A few of us ordered the book to arrive on day one. And as we read through it, our thoughts inevitably turned to video games and their own relationships with maps. Below you'll find some of the things we ended up thinking about.


The world is what it is - Malindy Hetfeld

A unifying characteristic of literary maps is that they turn a setting into a character. If a book includes a map then the world, or the journey you see mapped out within it, is pivotal to the story an author is trying to tell. Some video games use their maps in a similar way, to create a functioning world - most importantly, a world that functions without you.

Most games afford players the freedom to create their path themselves. This doesn't only apply to open-world games. If I see an overworld map in an RPG such as Ni no Kuni 2, I expect to be able to travel to all of the places I see, and will likely seek opportunities to backtrack, too. Video game maps are mostly meant as navigational tools in the moment. They show you where you are, but they rarely show you where you're going. When we see an empty spot on such maps, we tend to assume that nothing of interest awaits.

In a world that has been designed with the player in mind who can literally go anywhere they want to, it can be difficult to hold their attention without specific landmarks. I admit that I love these fixed goals, because like The Lonely Mountain in the Lord of the Rings, they make you await your final destination with bated breath. In Link's Awakening, everything points to the Wind Fish's egg on top of Koholit's highest mountain. In Uncharted: The Lost Legacy - finally an Uncharted that makes use of a proper treasure map - the different towers you need to get to stand tall and proud.

However, it can be difficult to build emotional attachment to a locale in a game unless you actually get to see it yourself. Books have the time to establish the history of a place, even if it isn't central to a plot, in order to make the world as a whole feel more real. There are some games that manage this even if I only spent a few moments in certain areas as part of the plot: Final Fantasy X tells you a little about each place on the map, unfortunately only after you have visited it. It also has a historian who teaches you more about a town or historic battlefield once you arrive. By contrast, the map in The Banner Saga comes complete with informative little rubrics even for the parts you don't get to visit.

Dragon Age Inquisition is another example of a game that made me feel quite strongly for places that it did not allow me to visit.

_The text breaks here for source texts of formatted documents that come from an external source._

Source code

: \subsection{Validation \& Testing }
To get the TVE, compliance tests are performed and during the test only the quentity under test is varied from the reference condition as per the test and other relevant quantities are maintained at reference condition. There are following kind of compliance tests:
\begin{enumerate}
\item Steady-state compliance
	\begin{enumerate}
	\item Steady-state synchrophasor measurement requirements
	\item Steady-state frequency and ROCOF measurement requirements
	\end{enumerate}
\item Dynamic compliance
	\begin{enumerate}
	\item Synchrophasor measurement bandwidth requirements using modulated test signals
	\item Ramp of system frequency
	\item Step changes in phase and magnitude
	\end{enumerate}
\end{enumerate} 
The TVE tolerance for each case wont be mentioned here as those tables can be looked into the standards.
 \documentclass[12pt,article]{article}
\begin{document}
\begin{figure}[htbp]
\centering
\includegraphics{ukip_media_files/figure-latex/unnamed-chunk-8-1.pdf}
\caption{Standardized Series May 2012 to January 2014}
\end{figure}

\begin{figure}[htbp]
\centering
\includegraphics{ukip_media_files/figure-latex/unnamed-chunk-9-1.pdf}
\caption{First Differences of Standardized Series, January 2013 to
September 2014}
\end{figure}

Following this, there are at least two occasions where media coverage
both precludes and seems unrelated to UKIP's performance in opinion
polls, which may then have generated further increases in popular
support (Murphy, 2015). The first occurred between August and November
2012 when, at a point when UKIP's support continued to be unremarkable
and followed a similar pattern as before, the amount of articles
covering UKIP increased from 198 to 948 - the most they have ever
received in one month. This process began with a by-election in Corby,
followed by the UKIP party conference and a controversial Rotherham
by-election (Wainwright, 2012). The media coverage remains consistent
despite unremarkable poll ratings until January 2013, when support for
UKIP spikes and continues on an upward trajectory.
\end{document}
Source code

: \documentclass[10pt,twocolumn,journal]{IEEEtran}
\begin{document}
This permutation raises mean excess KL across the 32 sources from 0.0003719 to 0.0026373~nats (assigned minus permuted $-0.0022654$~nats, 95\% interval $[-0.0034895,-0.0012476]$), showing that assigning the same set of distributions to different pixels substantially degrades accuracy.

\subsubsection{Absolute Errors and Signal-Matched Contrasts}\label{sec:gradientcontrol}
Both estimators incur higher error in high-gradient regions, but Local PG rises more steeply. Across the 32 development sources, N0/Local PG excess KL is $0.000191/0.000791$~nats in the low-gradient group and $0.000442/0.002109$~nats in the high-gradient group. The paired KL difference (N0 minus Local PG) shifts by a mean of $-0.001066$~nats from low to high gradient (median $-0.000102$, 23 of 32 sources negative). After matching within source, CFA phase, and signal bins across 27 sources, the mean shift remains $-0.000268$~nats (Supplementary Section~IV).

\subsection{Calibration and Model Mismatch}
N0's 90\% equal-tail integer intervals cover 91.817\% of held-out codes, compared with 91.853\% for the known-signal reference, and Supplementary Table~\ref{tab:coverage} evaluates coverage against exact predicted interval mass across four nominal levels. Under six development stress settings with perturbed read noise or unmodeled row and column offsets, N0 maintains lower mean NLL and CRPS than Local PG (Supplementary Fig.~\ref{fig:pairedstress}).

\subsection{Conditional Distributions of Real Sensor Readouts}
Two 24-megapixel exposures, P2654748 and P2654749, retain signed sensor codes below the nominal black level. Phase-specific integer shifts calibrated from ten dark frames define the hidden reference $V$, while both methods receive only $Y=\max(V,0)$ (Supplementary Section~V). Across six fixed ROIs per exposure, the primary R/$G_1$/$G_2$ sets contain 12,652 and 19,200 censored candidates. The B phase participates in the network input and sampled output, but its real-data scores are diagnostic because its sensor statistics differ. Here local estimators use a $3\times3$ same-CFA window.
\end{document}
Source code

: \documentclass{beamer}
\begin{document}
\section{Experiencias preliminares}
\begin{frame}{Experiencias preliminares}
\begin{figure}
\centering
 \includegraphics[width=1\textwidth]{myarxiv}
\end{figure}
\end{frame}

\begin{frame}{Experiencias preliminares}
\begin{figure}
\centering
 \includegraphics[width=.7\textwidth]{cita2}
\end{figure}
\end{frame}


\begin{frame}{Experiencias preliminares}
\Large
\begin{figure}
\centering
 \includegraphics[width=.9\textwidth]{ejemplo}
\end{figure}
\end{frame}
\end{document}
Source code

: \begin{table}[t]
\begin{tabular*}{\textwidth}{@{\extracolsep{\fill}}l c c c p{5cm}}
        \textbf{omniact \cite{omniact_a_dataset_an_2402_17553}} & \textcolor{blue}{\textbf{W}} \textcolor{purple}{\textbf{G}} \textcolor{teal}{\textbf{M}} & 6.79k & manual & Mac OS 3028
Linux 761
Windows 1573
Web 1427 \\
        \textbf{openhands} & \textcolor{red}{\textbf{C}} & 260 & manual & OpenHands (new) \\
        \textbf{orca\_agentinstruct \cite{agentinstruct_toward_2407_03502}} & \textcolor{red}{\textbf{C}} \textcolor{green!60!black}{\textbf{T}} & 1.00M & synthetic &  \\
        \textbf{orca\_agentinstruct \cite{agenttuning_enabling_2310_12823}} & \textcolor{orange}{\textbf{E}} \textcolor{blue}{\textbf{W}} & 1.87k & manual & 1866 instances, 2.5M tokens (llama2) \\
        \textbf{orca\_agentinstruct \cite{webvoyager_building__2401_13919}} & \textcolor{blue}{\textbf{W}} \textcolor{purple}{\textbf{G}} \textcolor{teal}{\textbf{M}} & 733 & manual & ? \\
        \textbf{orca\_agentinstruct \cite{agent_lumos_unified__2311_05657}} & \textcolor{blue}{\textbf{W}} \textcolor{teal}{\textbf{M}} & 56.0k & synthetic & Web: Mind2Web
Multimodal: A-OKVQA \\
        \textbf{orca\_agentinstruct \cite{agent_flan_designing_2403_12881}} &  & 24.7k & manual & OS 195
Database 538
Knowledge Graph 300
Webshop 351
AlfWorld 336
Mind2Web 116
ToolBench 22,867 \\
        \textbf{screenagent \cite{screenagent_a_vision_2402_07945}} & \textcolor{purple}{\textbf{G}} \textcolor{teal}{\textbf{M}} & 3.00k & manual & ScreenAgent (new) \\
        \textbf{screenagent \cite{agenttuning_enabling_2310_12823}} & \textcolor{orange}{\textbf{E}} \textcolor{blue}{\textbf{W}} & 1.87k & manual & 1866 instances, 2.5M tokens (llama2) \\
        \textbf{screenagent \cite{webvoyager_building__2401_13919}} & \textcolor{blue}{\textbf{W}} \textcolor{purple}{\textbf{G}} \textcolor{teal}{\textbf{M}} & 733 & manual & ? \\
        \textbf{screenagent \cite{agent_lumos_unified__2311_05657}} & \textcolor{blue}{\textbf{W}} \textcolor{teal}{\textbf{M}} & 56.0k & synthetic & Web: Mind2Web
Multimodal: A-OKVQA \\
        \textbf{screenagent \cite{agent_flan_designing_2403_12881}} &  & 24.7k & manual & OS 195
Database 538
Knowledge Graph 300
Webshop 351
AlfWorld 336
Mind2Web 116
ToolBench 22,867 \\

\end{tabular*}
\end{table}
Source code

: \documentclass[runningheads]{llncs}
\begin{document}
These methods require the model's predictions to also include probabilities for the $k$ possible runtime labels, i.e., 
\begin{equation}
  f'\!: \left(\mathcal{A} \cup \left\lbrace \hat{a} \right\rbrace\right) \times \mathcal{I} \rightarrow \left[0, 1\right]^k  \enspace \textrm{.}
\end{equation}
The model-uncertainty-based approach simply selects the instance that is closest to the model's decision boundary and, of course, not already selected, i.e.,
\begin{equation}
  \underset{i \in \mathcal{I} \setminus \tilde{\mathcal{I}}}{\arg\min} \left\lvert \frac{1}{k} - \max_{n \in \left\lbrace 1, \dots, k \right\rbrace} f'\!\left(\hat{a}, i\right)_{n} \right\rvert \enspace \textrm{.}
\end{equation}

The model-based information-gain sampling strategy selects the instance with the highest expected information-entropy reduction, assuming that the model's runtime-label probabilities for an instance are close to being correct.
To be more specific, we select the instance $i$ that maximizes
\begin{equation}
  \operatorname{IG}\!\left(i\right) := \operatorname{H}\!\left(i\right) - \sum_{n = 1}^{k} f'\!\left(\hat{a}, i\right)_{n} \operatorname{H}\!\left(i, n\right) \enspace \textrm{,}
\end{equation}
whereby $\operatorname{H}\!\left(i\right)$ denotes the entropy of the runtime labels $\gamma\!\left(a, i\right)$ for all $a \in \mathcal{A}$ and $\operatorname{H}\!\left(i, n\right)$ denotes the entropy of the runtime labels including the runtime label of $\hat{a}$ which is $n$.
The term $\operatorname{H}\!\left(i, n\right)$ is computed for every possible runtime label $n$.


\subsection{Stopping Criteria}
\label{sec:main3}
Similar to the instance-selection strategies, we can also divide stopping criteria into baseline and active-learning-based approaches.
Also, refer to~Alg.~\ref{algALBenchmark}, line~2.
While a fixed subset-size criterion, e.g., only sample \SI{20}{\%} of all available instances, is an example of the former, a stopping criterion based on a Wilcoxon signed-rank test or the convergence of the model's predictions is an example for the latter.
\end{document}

Different characters talk about different parts of the world of Thedas constantly to show you that your actions have far-reaching consequences. This way I can find out what happened to a town I have visited in a previous instalment, or learn more about lands I am barred from, such as Tevinter. I long to visit Tevinter, thanks to the evocative descriptions characters that grew on me provided.

The absolute piece de resistance of a game world map has to be the continent of Tamriel for The Elder Scrolls. People have tried to wrangle Skyrim's map into submission with mods and interactive versions of it, but it fundamentally is a map that doesn't explain itself to you or aspire to be particularly helpful. The world is what it is - now you have to go and find your way across it.


Misleading maps - Christian Donlan

In Spain this October, my wife and daughter and I set off one morning in search of a famous cactus sanctuary. Sanctuary is not quite the right word, of course, because succulents are hardy and the surrounding mountains suggested they could survive in even the worst conditions, clinging to the loneliest spire of distant rock. But Sarah loves them, and the nature of her love makes them feel, in some strange way, as if they are in need of sanctuary. How could she love something in this peculiarly delicate manner if it wasn't vulnerable, embattled, in need of a hug? Well maybe not a hug. Not for a cactus.

Anyway, we set off and quickly discovered that the map we got at the hotel was a highly abstract thing filled with whimsical compressions. Long roads in the real world were very short on this map if they didn't offer much to look at. Mountain paths with excellent views down onto the sea might be a few meters in real life, but this map elevated them to glorious causeways. After a few minutes, we got out Sarah's phone, and I led us all - I don't know why it was me doing the leading; Sarah's the fearless and practical one - as best I could. We turned on location services and suddenly we were a little blue dot moving along a blue line. We made the thirty minute walk to the cactus sanctuary in around fifteen minutes, without mishaps.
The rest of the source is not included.